• _ACTION ITEM_
Filter the entries for the word "includegraphics". Copy each line that has it.

Document images with source code:
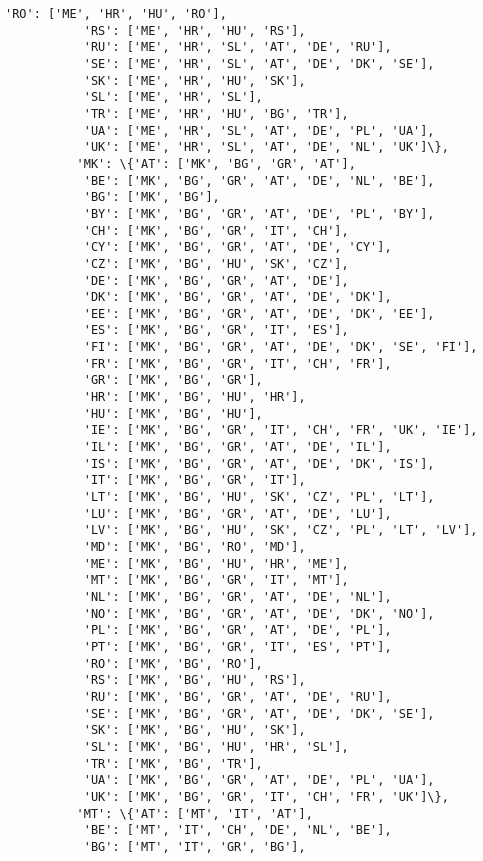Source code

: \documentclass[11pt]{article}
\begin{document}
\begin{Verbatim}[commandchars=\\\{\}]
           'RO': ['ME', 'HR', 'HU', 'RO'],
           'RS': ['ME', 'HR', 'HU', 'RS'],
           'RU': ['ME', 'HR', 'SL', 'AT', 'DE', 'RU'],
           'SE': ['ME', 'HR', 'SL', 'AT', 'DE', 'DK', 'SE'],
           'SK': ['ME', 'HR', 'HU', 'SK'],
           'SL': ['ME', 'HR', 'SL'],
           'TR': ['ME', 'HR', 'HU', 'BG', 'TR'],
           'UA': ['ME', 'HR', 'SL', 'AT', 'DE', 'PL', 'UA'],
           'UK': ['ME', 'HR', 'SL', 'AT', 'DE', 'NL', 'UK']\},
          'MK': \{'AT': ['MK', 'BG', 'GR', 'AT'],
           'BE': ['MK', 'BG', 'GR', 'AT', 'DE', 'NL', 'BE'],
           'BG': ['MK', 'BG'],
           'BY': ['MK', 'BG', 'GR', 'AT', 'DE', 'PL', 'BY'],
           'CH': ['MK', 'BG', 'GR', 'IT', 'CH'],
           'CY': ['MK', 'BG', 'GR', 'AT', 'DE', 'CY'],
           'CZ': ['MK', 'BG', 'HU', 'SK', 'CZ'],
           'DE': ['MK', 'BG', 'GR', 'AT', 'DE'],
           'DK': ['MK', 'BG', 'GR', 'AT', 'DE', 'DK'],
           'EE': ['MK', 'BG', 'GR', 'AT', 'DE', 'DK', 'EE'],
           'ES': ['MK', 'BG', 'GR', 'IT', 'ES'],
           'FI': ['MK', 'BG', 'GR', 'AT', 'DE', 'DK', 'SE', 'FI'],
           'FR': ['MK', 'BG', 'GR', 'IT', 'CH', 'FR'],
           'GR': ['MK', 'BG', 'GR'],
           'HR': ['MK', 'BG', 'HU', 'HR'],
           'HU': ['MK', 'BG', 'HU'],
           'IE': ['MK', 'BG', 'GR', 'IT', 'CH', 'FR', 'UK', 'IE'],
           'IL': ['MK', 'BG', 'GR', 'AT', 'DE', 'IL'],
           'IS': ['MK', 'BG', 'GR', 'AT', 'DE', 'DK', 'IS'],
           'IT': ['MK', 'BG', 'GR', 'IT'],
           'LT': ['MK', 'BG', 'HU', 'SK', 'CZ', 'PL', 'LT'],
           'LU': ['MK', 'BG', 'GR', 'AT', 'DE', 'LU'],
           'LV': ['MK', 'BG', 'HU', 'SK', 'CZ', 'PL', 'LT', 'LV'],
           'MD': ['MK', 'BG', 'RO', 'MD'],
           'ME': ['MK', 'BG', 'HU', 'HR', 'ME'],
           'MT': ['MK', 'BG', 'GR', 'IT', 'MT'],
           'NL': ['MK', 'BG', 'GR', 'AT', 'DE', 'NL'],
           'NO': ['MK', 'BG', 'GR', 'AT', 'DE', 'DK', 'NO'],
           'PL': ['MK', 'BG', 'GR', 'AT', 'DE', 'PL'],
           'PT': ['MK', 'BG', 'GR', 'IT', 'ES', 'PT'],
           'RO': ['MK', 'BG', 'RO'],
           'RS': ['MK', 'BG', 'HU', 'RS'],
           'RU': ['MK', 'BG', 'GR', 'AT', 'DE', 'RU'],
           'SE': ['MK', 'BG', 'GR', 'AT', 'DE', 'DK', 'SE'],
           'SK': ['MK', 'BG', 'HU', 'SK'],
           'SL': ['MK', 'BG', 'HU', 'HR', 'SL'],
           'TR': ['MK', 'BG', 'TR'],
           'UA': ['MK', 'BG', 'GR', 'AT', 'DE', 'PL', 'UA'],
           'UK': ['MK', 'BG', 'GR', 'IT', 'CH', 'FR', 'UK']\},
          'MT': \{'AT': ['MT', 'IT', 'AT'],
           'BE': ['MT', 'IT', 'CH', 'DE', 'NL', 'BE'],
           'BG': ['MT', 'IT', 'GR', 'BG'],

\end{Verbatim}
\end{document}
--
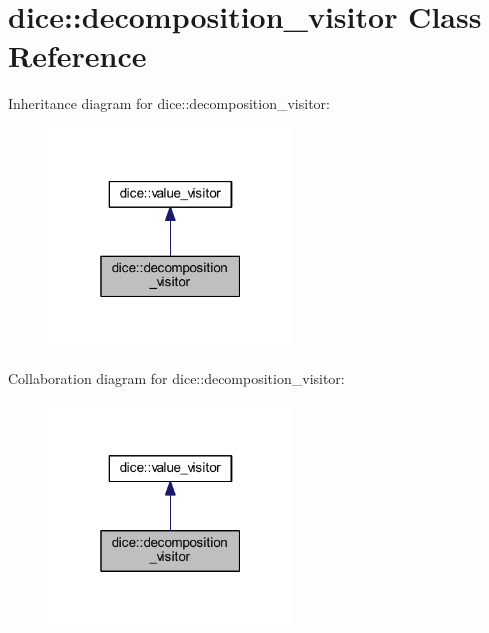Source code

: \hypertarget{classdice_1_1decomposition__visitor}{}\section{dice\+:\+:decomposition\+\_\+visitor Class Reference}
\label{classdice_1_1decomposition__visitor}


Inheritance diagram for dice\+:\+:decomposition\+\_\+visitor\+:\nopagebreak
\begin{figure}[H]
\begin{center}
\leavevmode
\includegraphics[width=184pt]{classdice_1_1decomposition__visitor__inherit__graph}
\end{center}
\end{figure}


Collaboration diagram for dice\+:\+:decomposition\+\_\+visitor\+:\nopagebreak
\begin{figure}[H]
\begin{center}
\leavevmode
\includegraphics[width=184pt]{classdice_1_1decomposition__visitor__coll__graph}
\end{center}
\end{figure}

• _EXPECTED OUTPUT_
\includegraphics[width=184pt]{classdice_1_1decomposition__visitor__inherit__graph}
\includegraphics[width=184pt]{classdice_1_1decomposition__visitor__coll__graph}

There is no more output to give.